His entrance shattered the peaceful atmosphere. Aida, who had been gurgling apoplectically, sprang snarling from the basket, and made for the intruder open-mouthed. Her shrill barking rang through the room.

Lord Wisbeach hated little dogs. He hated and feared them. Many men of action have these idiosyncrasies. He got behind a chair and said "There, there." Aida, whose outburst was mere sound and fury and who had no intention whatever of coming to blows, continued the demonstration from a safe distance, till Mrs. Pett, swooping down, picked her up and held her in her lap, where she consented to remain, growling subdued defiance. Lord Wisbeach came out from behind his chair and sat down warily.

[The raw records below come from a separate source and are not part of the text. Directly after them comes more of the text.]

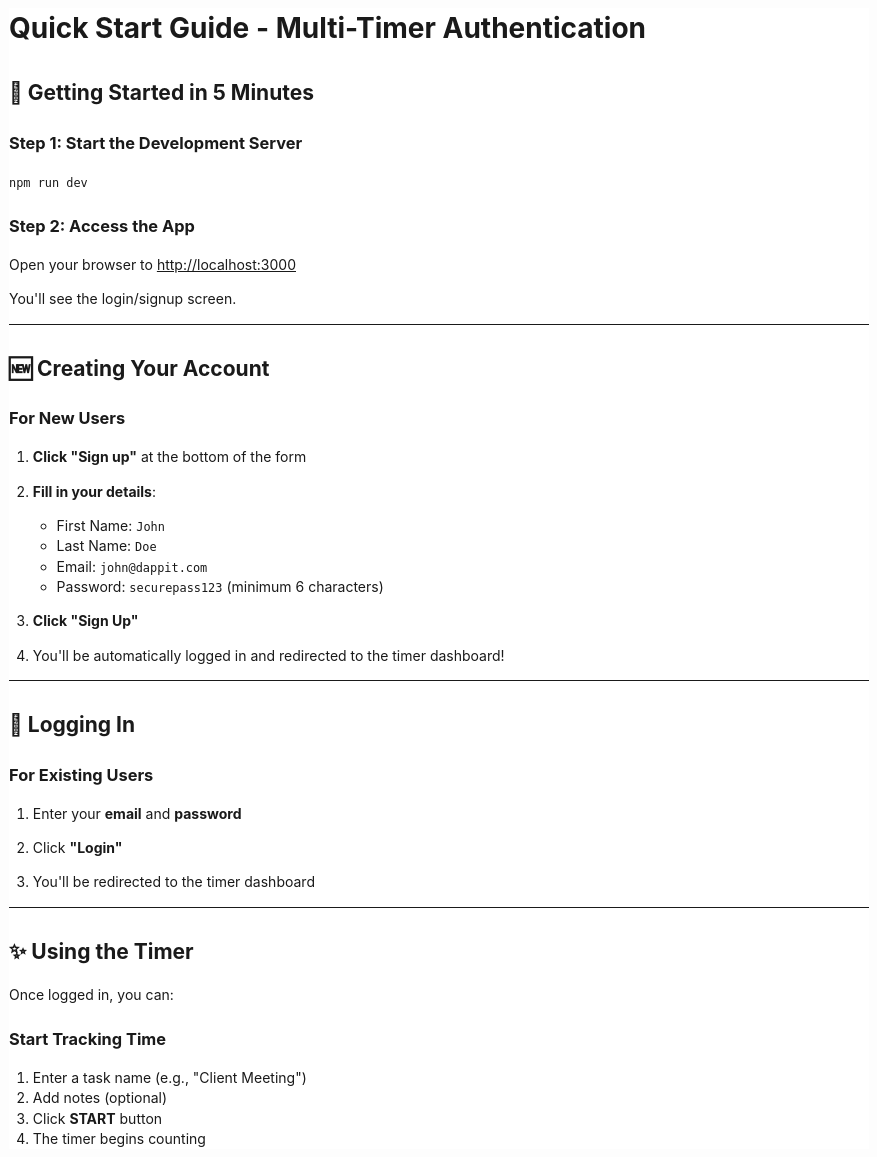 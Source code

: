 # Quick Start Guide - Multi-Timer Authentication

## 🚀 Getting Started in 5 Minutes

### Step 1: Start the Development Server
```bash
npm run dev
```

### Step 2: Access the App
Open your browser to [http://localhost:3000](http://localhost:3000)

You'll see the login/signup screen.

---

## 🆕 Creating Your Account

### For New Users

1. **Click "Sign up"** at the bottom of the form

2. **Fill in your details**:
   - First Name: `John`
   - Last Name: `Doe`
   - Email: `john@dappit.com`
   - Password: `securepass123` (minimum 6 characters)

3. **Click "Sign Up"**

4. You'll be automatically logged in and redirected to the timer dashboard!

---

## 🔐 Logging In

### For Existing Users

1. Enter your **email** and **password**

2. Click **"Login"**

3. You'll be redirected to the timer dashboard

---

## ✨ Using the Timer

Once logged in, you can:

### Start Tracking Time
1. Enter a task name (e.g., "Client Meeting")
2. Add notes (optional)
3. Click **START** button
4. The timer begins counting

"Can I have a word with you, Mrs. Pett?"

"Certainly, Lord Wisbeach."

His lordship looked meaningly at Ogden.

"In private, you know."

He then looked meaningly at Mrs. Pett.

"Ogden darling," said Mrs. Pett, "I think you had better go to your room and undress and get into bed. A little nice sleep might do you all the good in the world."

With surprising docility, the boy rose.

"All right," he said.

"Poor Oggie is not at all well to-day," said Mrs. Pett, when he was gone. "He is very subject to these attacks. What do you want to tell me, Lord Wisbeach?"

His lordship drew his chair a little closer.

"Mrs. Pett, you remember what I told you yesterday?"

"Of course."

"Might I ask what you know of this man who has come here calling himself Jimmy Crocker?"

Mrs. Pett started. She remembered that she had used almost that very expression to Ann. Her suspicions, which had been lulled by the prompt recognition of the visitor by Skinner and Lord Wisbeach, returned. It is one of the effects of a successful hunch that it breeds other hunches. She had been right about Jerry Mitchell; was she to be proved right about the self-styled Jimmy Crocker?

"You have seen your nephew, I believe?"

"Never. But—"

"That man," said Lord Wisbeach impassively, "is not your nephew."

Mrs. Pett thrilled all down her spine. She had been right.

"But you—"

"But I pretended to recognise him? Just so. For a purpose. I wanted to make him think that I suspected nothing."

"Then you think—?"

"Remember what I said to you yesterday."

"But Skinner—the butler—recognised him?"